--- Activity ---
How many lines in these records hold the string "where"? State only that number.

>>

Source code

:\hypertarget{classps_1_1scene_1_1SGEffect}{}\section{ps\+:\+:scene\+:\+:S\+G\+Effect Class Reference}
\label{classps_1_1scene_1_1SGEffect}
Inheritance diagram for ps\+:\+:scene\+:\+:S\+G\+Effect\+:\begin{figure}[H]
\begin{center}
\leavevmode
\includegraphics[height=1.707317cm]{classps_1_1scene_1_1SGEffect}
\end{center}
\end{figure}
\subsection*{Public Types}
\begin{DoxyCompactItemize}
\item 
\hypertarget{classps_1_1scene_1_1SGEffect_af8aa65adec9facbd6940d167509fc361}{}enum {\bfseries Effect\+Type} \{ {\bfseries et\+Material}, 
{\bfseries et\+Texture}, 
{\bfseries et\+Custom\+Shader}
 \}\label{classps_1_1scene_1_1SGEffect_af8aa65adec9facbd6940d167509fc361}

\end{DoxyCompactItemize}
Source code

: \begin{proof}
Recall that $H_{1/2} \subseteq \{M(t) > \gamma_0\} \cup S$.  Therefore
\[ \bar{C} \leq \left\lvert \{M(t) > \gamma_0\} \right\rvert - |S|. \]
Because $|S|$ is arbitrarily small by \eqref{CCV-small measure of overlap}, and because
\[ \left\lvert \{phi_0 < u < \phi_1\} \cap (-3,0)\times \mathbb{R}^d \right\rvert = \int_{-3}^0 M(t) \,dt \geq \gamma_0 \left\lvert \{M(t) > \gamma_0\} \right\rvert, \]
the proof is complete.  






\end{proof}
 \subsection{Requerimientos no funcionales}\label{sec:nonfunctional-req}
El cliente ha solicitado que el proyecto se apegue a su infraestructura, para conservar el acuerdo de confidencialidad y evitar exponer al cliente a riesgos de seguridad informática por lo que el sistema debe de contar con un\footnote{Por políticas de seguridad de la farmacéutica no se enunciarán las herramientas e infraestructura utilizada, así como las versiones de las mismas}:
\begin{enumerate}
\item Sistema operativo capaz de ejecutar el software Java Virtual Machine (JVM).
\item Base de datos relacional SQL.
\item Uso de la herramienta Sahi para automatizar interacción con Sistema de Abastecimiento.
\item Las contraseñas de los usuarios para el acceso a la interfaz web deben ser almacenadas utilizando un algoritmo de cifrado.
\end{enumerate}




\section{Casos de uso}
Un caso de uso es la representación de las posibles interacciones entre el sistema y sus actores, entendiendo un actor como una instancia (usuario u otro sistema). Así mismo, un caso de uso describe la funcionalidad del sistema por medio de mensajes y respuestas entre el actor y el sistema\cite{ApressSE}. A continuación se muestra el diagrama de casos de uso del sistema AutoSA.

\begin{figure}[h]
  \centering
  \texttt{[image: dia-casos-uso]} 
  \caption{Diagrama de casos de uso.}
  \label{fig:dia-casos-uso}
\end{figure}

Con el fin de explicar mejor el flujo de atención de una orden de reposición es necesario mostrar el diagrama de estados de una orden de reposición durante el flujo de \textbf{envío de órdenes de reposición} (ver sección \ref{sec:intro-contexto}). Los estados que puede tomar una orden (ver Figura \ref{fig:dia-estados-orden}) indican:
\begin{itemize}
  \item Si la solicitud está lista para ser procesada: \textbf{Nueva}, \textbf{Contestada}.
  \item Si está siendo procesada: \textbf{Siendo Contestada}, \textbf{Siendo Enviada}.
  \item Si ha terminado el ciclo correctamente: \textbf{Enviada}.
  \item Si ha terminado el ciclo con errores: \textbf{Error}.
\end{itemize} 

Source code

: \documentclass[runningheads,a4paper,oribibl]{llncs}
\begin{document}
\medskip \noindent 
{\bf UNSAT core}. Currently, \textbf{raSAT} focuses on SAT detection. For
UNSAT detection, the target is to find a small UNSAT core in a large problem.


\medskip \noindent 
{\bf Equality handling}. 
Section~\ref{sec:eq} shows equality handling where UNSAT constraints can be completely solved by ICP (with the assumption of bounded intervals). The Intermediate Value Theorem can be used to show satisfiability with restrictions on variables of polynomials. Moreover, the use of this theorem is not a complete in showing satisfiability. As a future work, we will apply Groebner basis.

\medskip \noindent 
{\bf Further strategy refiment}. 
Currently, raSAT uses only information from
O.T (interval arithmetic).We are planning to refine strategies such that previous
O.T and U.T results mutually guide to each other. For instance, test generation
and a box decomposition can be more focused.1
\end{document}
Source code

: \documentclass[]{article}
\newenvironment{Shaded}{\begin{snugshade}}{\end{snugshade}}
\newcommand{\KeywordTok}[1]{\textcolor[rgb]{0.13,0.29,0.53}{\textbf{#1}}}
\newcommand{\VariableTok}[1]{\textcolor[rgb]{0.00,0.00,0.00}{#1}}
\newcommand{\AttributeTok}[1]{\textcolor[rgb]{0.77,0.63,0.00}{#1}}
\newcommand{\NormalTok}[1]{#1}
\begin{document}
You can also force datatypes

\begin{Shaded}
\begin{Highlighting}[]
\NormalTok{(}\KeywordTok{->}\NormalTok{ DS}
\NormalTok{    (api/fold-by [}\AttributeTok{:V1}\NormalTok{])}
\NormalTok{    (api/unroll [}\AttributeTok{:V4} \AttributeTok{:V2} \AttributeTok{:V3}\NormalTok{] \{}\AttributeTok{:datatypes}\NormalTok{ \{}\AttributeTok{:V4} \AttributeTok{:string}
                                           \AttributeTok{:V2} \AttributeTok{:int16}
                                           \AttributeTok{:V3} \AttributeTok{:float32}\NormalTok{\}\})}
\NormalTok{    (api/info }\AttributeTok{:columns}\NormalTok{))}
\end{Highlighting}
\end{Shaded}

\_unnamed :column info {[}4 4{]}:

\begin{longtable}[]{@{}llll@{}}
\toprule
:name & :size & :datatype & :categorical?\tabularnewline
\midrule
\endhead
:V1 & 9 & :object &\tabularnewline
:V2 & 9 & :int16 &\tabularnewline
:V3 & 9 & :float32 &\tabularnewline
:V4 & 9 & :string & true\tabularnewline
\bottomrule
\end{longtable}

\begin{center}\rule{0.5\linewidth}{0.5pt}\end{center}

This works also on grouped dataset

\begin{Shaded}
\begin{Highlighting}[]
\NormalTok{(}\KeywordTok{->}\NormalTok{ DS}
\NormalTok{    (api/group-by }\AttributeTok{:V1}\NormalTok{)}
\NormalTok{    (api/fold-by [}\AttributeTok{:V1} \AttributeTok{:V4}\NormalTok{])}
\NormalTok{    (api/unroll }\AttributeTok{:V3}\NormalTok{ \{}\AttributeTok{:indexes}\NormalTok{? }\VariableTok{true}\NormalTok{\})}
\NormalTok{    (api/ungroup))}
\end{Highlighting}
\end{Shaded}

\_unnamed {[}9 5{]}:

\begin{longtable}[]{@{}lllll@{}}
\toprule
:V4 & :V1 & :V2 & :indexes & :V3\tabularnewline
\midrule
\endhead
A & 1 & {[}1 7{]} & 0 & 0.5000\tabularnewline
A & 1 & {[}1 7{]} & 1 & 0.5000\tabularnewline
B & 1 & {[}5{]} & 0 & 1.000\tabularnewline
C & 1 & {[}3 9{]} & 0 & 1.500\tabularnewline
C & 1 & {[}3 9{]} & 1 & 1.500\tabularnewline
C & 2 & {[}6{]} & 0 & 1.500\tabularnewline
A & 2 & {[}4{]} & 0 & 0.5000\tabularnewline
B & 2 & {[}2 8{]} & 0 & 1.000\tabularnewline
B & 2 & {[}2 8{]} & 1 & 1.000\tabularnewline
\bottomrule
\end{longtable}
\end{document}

<<
>>

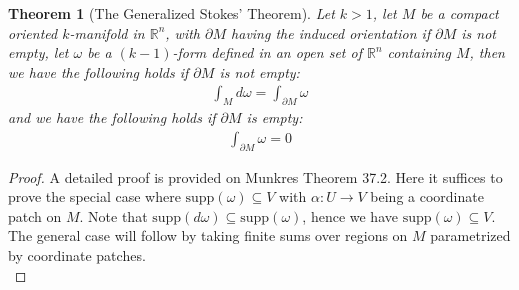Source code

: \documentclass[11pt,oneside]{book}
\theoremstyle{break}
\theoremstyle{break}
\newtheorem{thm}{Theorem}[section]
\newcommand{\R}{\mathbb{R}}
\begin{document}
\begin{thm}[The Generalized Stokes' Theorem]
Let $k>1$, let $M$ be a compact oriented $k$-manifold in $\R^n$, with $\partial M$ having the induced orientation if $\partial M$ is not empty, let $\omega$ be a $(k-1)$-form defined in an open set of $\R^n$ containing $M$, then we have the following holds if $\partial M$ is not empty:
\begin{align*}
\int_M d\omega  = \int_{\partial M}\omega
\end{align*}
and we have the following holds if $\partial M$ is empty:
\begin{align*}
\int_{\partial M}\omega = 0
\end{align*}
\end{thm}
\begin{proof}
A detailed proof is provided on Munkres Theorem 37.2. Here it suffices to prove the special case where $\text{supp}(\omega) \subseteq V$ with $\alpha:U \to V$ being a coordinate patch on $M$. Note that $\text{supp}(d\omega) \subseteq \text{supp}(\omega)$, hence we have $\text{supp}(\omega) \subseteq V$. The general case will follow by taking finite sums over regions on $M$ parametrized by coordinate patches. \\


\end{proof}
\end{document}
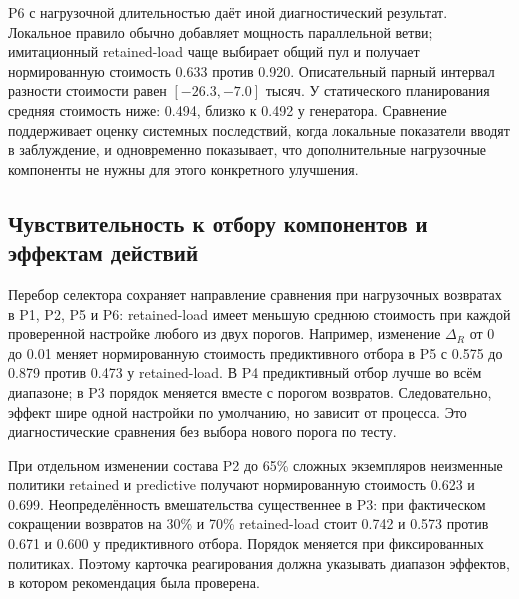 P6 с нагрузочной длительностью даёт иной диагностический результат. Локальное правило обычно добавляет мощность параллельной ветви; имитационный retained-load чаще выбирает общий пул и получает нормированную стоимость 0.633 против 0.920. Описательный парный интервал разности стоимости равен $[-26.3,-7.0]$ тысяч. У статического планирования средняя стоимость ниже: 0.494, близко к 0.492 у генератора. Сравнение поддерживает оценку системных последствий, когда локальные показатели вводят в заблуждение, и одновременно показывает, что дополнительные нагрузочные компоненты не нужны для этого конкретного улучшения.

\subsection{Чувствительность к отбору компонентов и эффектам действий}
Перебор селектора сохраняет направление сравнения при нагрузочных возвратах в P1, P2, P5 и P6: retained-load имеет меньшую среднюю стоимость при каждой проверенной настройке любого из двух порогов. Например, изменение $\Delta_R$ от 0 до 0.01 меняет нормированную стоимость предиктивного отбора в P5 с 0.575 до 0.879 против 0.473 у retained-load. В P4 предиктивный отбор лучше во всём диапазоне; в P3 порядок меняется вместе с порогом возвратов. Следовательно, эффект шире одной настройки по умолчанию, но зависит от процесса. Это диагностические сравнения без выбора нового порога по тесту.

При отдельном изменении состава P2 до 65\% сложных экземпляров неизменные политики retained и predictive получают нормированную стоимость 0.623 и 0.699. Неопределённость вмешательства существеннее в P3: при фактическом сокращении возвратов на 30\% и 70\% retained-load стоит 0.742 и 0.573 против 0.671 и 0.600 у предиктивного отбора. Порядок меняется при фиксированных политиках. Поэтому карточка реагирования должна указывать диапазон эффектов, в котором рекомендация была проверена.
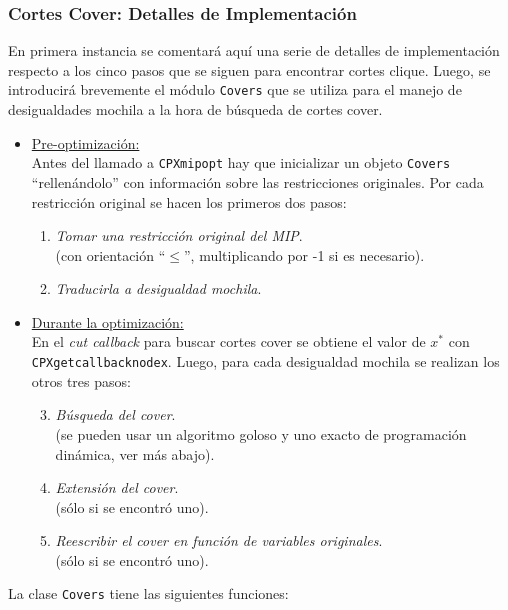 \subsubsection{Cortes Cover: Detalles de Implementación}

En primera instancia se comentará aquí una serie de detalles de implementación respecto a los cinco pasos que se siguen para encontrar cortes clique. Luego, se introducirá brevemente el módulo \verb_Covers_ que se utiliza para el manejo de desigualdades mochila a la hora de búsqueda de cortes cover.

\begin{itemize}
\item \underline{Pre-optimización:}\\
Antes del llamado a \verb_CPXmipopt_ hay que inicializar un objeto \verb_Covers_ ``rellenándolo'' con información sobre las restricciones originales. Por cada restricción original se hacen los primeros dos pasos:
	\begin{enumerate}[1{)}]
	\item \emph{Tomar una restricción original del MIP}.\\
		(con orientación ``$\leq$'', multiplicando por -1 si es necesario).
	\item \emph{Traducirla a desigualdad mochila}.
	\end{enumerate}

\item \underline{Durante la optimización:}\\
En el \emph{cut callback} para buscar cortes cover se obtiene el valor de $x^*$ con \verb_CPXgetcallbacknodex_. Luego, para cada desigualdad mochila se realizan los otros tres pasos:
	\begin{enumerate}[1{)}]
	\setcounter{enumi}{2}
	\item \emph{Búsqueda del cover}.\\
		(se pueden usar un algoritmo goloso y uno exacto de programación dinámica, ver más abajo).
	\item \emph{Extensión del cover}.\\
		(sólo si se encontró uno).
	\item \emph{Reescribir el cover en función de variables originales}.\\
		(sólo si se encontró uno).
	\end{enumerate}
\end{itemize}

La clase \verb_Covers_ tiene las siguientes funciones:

<<

--- Response box ---
2